While Dr. Rajan impressed everyone from the word go, things were different for Dr. Patel. Within two months of his taking charge as the 24th Governor of the RBI in September, the government stumped everyone by announcing the withdrawal of the ₹500 and ₹1,000 notes. It was an exercise where the decision was taken in New Delhi but its implementation fell on mandarins at Mint Road – where the RBI’s Mumbai headquarters is located. It was a mammoth exercise – as more than 86% of the total currency in circulation was rendered invalid at one go.

Dr. Patel drew flak from all quarters over the poor implementation of the entire demonetisation exercise. Also, Dr. Patel came under intense criticism for his perceived silence.

Former Finance Minister P. Chidambaram said at the time that Dr. Patel had failed to handle the demonetisation exercise well. He had opined that the Governor of RBI did not handle the issue as an independent autonomous institution ought to have.

During the first 50 days of the demonetisation drive, it was fairly routine for the finance ministry officials to brief reporters on the upcoming norms in the morning, circulars for which were subsequently issued by the RBI late in the evening.

In January, the association representing employees and officers of the RBI wrote to Dr. Patel urging him to uphold the central bank’s autonomy amid allegations that the government was undermining it. Former central bankers also joined the chorus. Y.V. Reddy, who headed the RBI between 2003 and 2008 and had since largely avoided any public comment on the central bank’s affairs, told a private television channel that he would have resigned had he been overruled and asked to implement demonetisation against his advice.

Boosting morale

At stake was the central bank’s pride of being an independent and autonomous institution. Dr. Patel, appears to have opted to use the February bimonthly monetary policy review as the opportunity to set the record straight.

This the RBI did, surprising most market participants, by changing the rate action narrative for good by explicitly stating that monetary policy no longer remained ‘accommodative’ and that the stance had now become ‘neutral’. This means the RBI is now open to raising interest rates.

With retail inflation slowing to its lowest level in more than two years and the Finance Minister ’s Budget resolve to maintain fiscal discipline, many saw a rate cut as a done deal. However, Dr. Patel and other members of the Monetary Policy Committee thought otherwise.

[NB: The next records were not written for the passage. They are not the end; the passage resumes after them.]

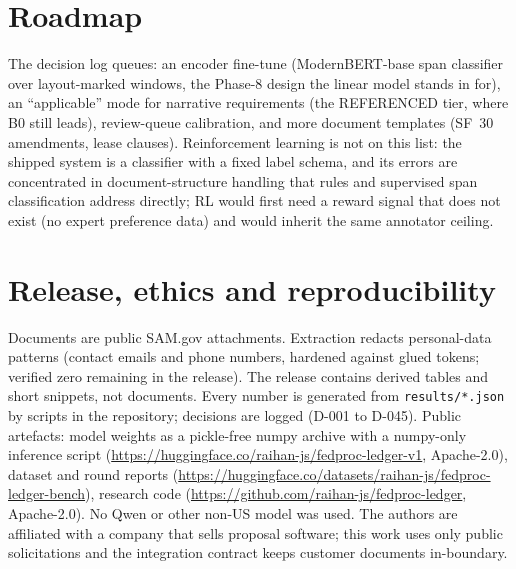 \documentclass[11pt]{article}
\begin{document}
\section{Roadmap}\label{sec:roadmap}
The decision log queues: an encoder fine-tune (ModernBERT-base span classifier over layout-marked windows, the Phase-8 design the linear model stands in for), an ``applicable'' mode for narrative requirements (the REFERENCED tier, where B0 still leads), review-queue calibration, and more document templates (SF~30 amendments, lease clauses). Reinforcement learning is not on this list: the shipped system is a classifier with a fixed label schema, and its errors are concentrated in document-structure handling that rules and supervised span classification address directly; RL would first need a reward signal that does not exist (no expert preference data) and would inherit the same annotator ceiling.

\section{Release, ethics and reproducibility}\label{sec:release}
Documents are public SAM.gov attachments. Extraction redacts personal-data patterns (contact emails and phone numbers, hardened against glued tokens; verified zero remaining in the release). The release contains derived tables and short snippets, not documents. Every number is generated from \texttt{results/*.json} by scripts in the repository; decisions are logged (D-001 to D-045). Public artefacts: model weights as a pickle-free numpy archive with a numpy-only inference script (\url{https://huggingface.co/raihan-js/fedproc-ledger-v1}, Apache-2.0), dataset and round reports (\url{https://huggingface.co/datasets/raihan-js/fedproc-ledger-bench}), research code (\url{https://github.com/raihan-js/fedproc-ledger}, Apache-2.0). No Qwen or other non-US model was used. The authors are affiliated with a company that sells proposal software; this work uses only public solicitations and the integration contract keeps customer documents in-boundary.
\end{document}
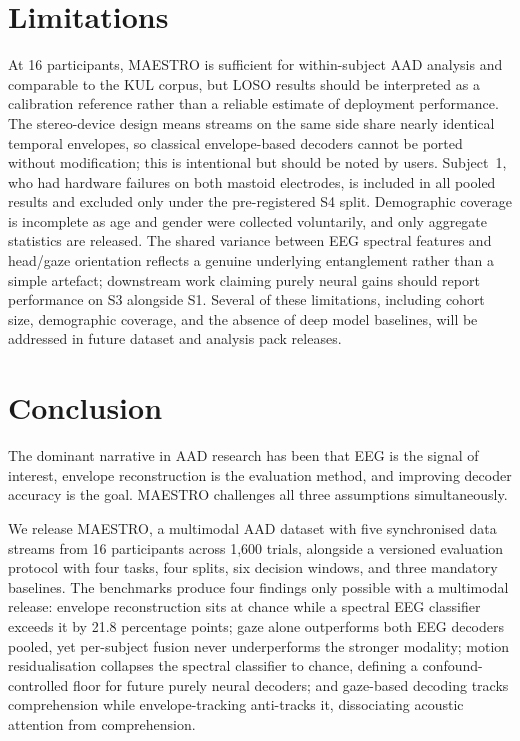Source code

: \documentclass{article}
\begin{document}
\section{Limitations}
\label{sec:limits}

At 16 participants, MAESTRO is sufficient for within-subject AAD analysis and
comparable to the KUL corpus, but LOSO results should be interpreted as a
calibration reference rather than a reliable estimate of deployment
performance. The stereo-device design means streams on the same side share
nearly identical temporal envelopes, so classical envelope-based decoders
cannot be ported without modification; this is intentional but should be
noted by users. Subject~1, who had hardware failures on both mastoid
electrodes, is included in all pooled results and excluded only under the
pre-registered S4 split. Demographic coverage is incomplete as age and gender
were collected voluntarily, and only aggregate statistics are released. The
shared variance between EEG spectral features and head/gaze orientation
reflects a genuine underlying entanglement rather than a simple artefact;
downstream work claiming purely neural gains should report performance on S3
alongside S1. Several of these limitations, including cohort size, demographic
coverage, and the absence of deep model baselines, will be addressed in future
dataset and analysis pack releases.
\section{Conclusion}
\label{sec:conclusion}

The dominant narrative in AAD research has been that EEG is the signal of 
interest, envelope reconstruction is the evaluation method, and improving 
decoder accuracy is the goal. MAESTRO challenges all three assumptions 
simultaneously.

We release MAESTRO, a multimodal AAD dataset with five synchronised data 
streams from 16 participants across 1,600 trials, alongside a versioned 
evaluation protocol with four tasks, four splits, six decision windows, and 
three mandatory baselines. The benchmarks produce four findings only possible 
with a multimodal release: envelope reconstruction sits at chance while a 
spectral EEG classifier exceeds it by 21.8 percentage points; gaze alone 
outperforms both EEG decoders pooled, yet per-subject fusion never 
underperforms the stronger modality; motion residualisation collapses the 
spectral classifier to chance, defining a confound-controlled floor for future 
purely neural decoders; and gaze-based decoding tracks comprehension while 
envelope-tracking anti-tracks it, dissociating acoustic attention from 
comprehension.
\end{document}
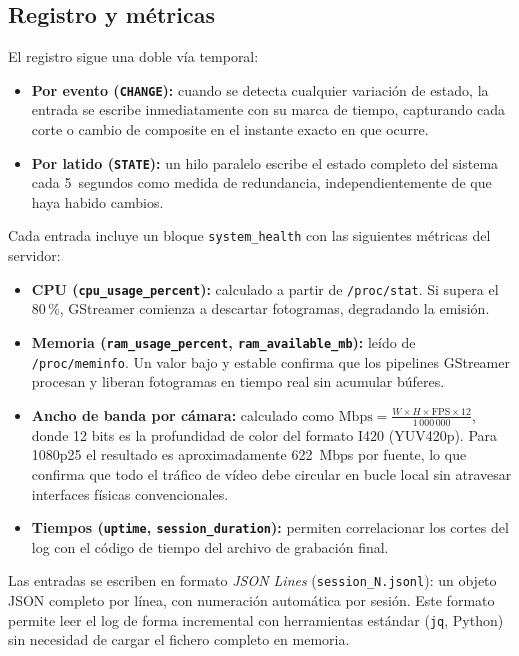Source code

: \subsection{Registro y métricas}

El registro sigue una doble vía temporal:

\begin{itemize}
  \item \textbf{Por evento (\texttt{CHANGE}):} cuando se detecta cualquier variación
        de estado, la entrada se escribe inmediatamente con su marca de tiempo,
        capturando cada corte o cambio de composite en el instante exacto en que ocurre.
  \item \textbf{Por latido (\texttt{STATE}):} un hilo paralelo escribe el estado
        completo del sistema cada 5~segundos como medida de redundancia, independientemente
        de que haya habido cambios.
\end{itemize}

Cada entrada incluye un bloque \texttt{system\_health} con las siguientes métricas del
servidor:

\begin{itemize}
  \item \textbf{CPU (\texttt{cpu\_usage\_percent}):} calculado a partir de
        \texttt{/proc/stat}. Si supera el 80\,\%, GStreamer comienza a descartar
        fotogramas, degradando la emisión.
  \item \textbf{Memoria (\texttt{ram\_usage\_percent}, \texttt{ram\_available\_mb}):}
        leído de \texttt{/proc/meminfo}. Un valor bajo y estable confirma que los
        pipelines GStreamer procesan y liberan fotogramas en tiempo real sin acumular
        búferes.
  \item \textbf{Ancho de banda por cámara:} calculado como
        $\text{Mbps} = \frac{W \times H \times \text{FPS} \times 12}{1\,000\,000}$,
        donde 12 bits es la profundidad de color del formato I420 (YUV420p). Para
        1080p25 el resultado es aproximadamente 622~Mbps por fuente, lo que confirma
        que todo el tráfico de vídeo debe circular en bucle local sin atravesar
        interfaces físicas convencionales.
  \item \textbf{Tiempos (\texttt{uptime}, \texttt{session\_duration}):} permiten
        correlacionar los cortes del log con el código de tiempo del archivo de
        grabación final.
\end{itemize}

Las entradas se escriben en formato \textit{JSON Lines} (\texttt{session\_N.jsonl}):
un objeto JSON completo por línea, con numeración automática por sesión. Este formato
permite leer el log de forma incremental con herramientas estándar (\texttt{jq},
Python) sin necesidad de cargar el fichero completo en memoria.

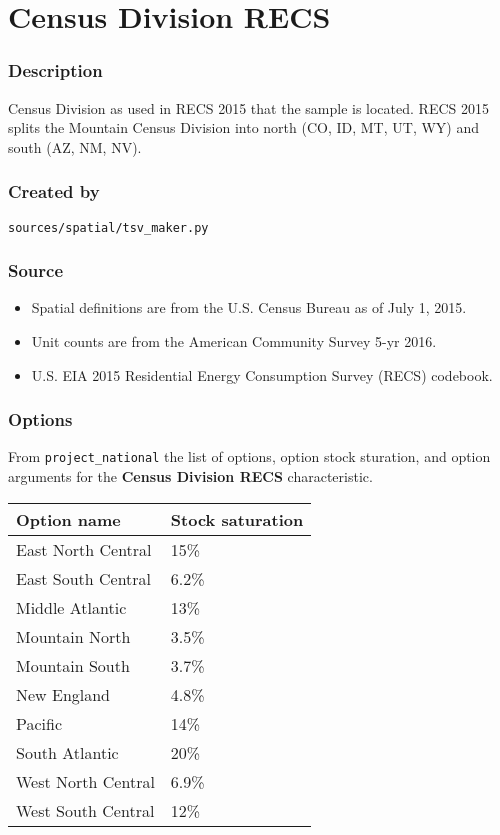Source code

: \section{Census Division RECS}\label{census_division_recs}

\subsubsection{Description}\label{description-12}

Census Division as used in RECS 2015 that the sample is located. RECS
2015 splits the Mountain Census Division into north (CO, ID, MT, UT, WY)
and south (AZ, NM, NV).

\subsubsection{Created by}\label{created-by-12}

\texttt{sources/spatial/tsv\_maker.py}

\subsubsection{Source}\label{source-12}

\begin{itemize}
 
\item
  Spatial definitions are from the U.S. Census Bureau as of July 1,
  2015.
\item
  Unit counts are from the American Community Survey 5-yr 2016.
\item
  U.S. EIA 2015 Residential Energy Consumption Survey (RECS) codebook.
\end{itemize}

\subsubsection{Options}\label{options-12}

From \texttt{project\_national} the list of options, option stock
sturation, and option arguments for the \textbf{Census Division RECS}
characteristic.

\begin{longtable}[]{@{}ll@{}}
\toprule\noalign{}
Option name & Stock saturation \\
\midrule\noalign{}
\endhead
\bottomrule\noalign{}
\endlastfoot
East North Central & 15\% \\
East South Central & 6.2\% \\
Middle Atlantic & 13\% \\
Mountain North & 3.5\% \\
Mountain South & 3.7\% \\
New England & 4.8\% \\
Pacific & 14\% \\
South Atlantic & 20\% \\
West North Central & 6.9\% \\
West South Central & 12\% \\
\end{longtable}

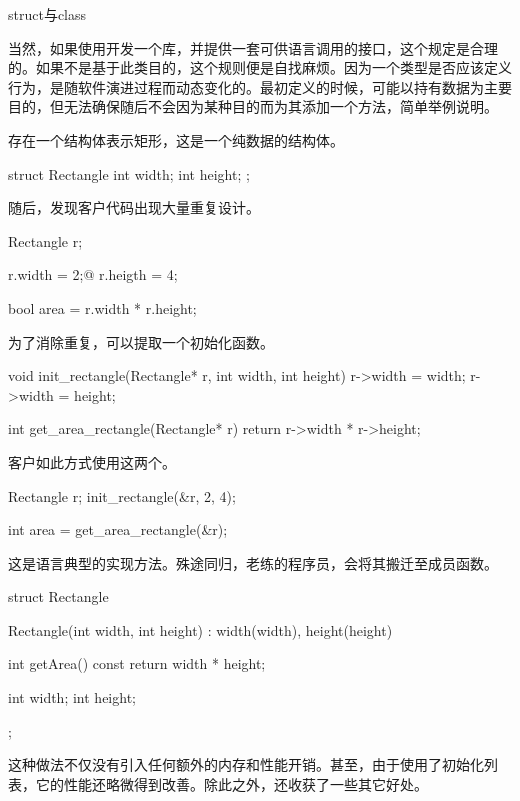 \begin{content}
\begin{episode}{struct与class}
\begin{content}
当然，如果使用\cpp{}开发一个库，并提供一套可供\clang{}语言调用的接口，这个规定是合理的。如果不是基于此类目的，这个规则便是自找麻烦。因为一个类型是否应该定义行为，是随软件演进过程而动态变化的。最初定义的时候，可能以持有数据为主要目的，但无法确保随后不会因为某种目的而为其添加一个方法，简单举例说明。

存在一个结构体表示矩形，这是一个纯数据的结构体。

\begin{c++}
struct Rectangle {
  int width;
  int height;
};
\end{c++}

随后，发现客户代码出现大量重复设计。

\begin{c++}
Rectangle r;

r.width = 2;@
r.heigth = 4;

bool area = r.width * r.height;
\end{c++}

为了消除重复，可以提取一个初始化函数。

\begin{c++}
void init_rectangle(Rectangle* r, int width, int height) {
  r->width = width;
  r->width = height;
}

int get_area_rectangle(Rectangle* r) {
  return r->width * r->height;
}
\end{c++}

客户如此方式使用这两个。

\begin{c++}
Rectangle r;
init_rectangle(&r, 2, 4);

int area = get_area_rectangle(&r);
\end{c++}

这是\clang{}语言典型的实现方法。殊途同归，老练的程序员，会将其搬迁至成员函数。

\begin{c++}
struct Rectangle {
  Rectangle(int width, int height) : width(width), height(height) {
  }

  int getArea() const {
    return width * height;
  }

  int width;
  int height;
};
\end{c++}

这种做法不仅没有引入任何额外的内存和性能开销。甚至，由于使用了初始化列表，它的性能还略微得到改善。除此之外，还收获了一些其它好处。

\begin{enum}
\end{enum}


\end{content}
\end{episode}
\end{content}
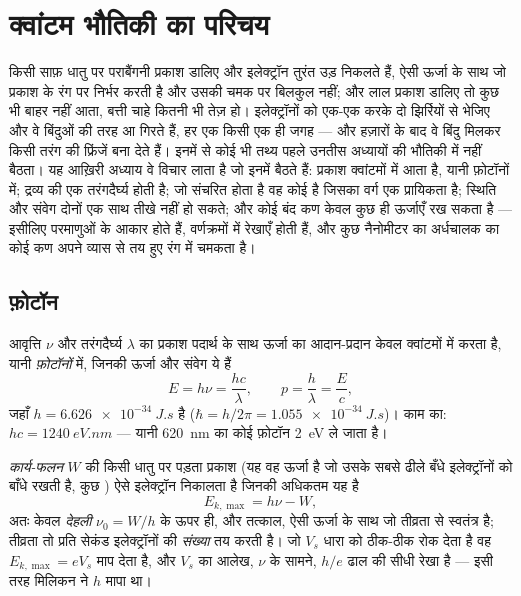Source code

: \chapter{क्वांटम भौतिकी का परिचय}\label{ch:b1:quantum-introduction}

किसी साफ़ धातु पर पराबैंगनी प्रकाश डालिए और इलेक्ट्रॉन तुरंत उड़ निकलते हैं,
ऐसी ऊर्जा के साथ जो प्रकाश के रंग पर निर्भर करती है और उसकी चमक पर बिलकुल
नहीं; और लाल प्रकाश डालिए तो कुछ भी बाहर नहीं आता, बत्ती चाहे कितनी भी तेज़
हो। इलेक्ट्रॉनों को एक-एक करके दो झिर्रियों से भेजिए और वे बिंदुओं की तरह
आ गिरते हैं, हर एक किसी एक ही जगह --- और हज़ारों के बाद वे बिंदु मिलकर किसी
तरंग की फ्रिंजें बना देते हैं। इनमें से कोई भी तथ्य पहले उनतीस अध्यायों की
भौतिकी में नहीं बैठता। यह आख़िरी अध्याय वे विचार लाता है जो इनमें बैठते
हैं: प्रकाश क्वांटमों में आता है, यानी फ़ोटॉनों में; द्रव्य की एक
तरंगदैर्घ्य होती है; जो संचरित होता है वह कोई  है जिसका वर्ग एक
प्रायिकता है; स्थिति और संवेग दोनों एक साथ तीखे नहीं हो सकते; और कोई बंद
कण केवल कुछ ही ऊर्जाएँ रख सकता है --- इसीलिए परमाणुओं के आकार होते हैं,
वर्णक्रमों में रेखाएँ होती हैं, और कुछ नैनोमीटर का अर्धचालक का कोई कण अपने
व्यास से तय हुए रंग में चमकता है।

\section{फ़ोटॉन}

\begin{theorem}[प्लांक--आइंस्टाइन संबंध]\label{thm:b1:quantum-introduction:photon}
आवृत्ति $\nu$ और तरंगदैर्घ्य $\lambda$ का प्रकाश पदार्थ के साथ ऊर्जा का
आदान-प्रदान केवल क्वांटमों में करता है, यानी \emph{फ़ोटॉनों} में, जिनकी
ऊर्जा और संवेग ये हैं
\[
E = h\nu = \frac{hc}{\lambda} , \qquad p = \frac{h}{\lambda} = \frac{E}{c} ,
\]
जहाँ \emph{} $h = \qty{6.626e-34}{J.s}$ है ($\hbar = h/2\pi =
\qty{1.055e-34}{J.s}$)। काम का: $hc = \qty{1240}{eV.nm}$ --- यानी
\qty{620}{nm} का कोई फ़ोटॉन \qty{2}{eV} ले जाता है।
\end{theorem}
\admitted

\begin{proposition}[प्रकाश-विद्युत प्रभाव]\label{prop:b1:quantum-introduction:photoelectric}
\emph{कार्य-फलन} $W$ की किसी धातु पर पड़ता प्रकाश (यह वह ऊर्जा है जो उसके
सबसे ढीले बँधे इलेक्ट्रॉनों को बाँधे रखती है, कुछ ) ऐसे
इलेक्ट्रॉन निकालता है जिनकी अधिकतम  यह है
\[
E_{k,\max} = h\nu - W ,
\]
अतः केवल \emph{देहली} $\nu_0 = W/h$ के ऊपर ही, और तत्काल, ऐसी ऊर्जा के साथ
जो तीव्रता से स्वतंत्र है; तीव्रता तो प्रति सेकंड इलेक्ट्रॉनों की
\emph{संख्या} तय करती है। जो \emph{}
$V_s$ धारा को ठीक-ठीक रोक देता है वह $E_{k,\max} = eV_s$ माप देता है, और
$V_s$ का आलेख, $\nu$ के सामने, $h/e$ ढाल की सीधी रेखा है --- इसी तरह मिलिकन
ने $h$ मापा था।
\end{proposition}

The bond market reacted with the yield on the 10-year benchmark sovereign paper shooting up 32 basis points after the policy was announced and the narrative changed. (100 basis points make 1 percentage point.)

“We expect January inflation to mark the trough,” Sonal Verma, research analyst with Nomura, wrote in a report. The RBI is clearly looking beyond just the short-term inflation trajectory and taking into account what could happen 6-8 months down the road.

Dr. Patel also acted to silence criticism over the charge of lack of planning on the part of RBI. With remonetisation well under way, RBI gave specific timelines in advance as to when the cash withdrawal limits would be eased and when they would be completely lifted.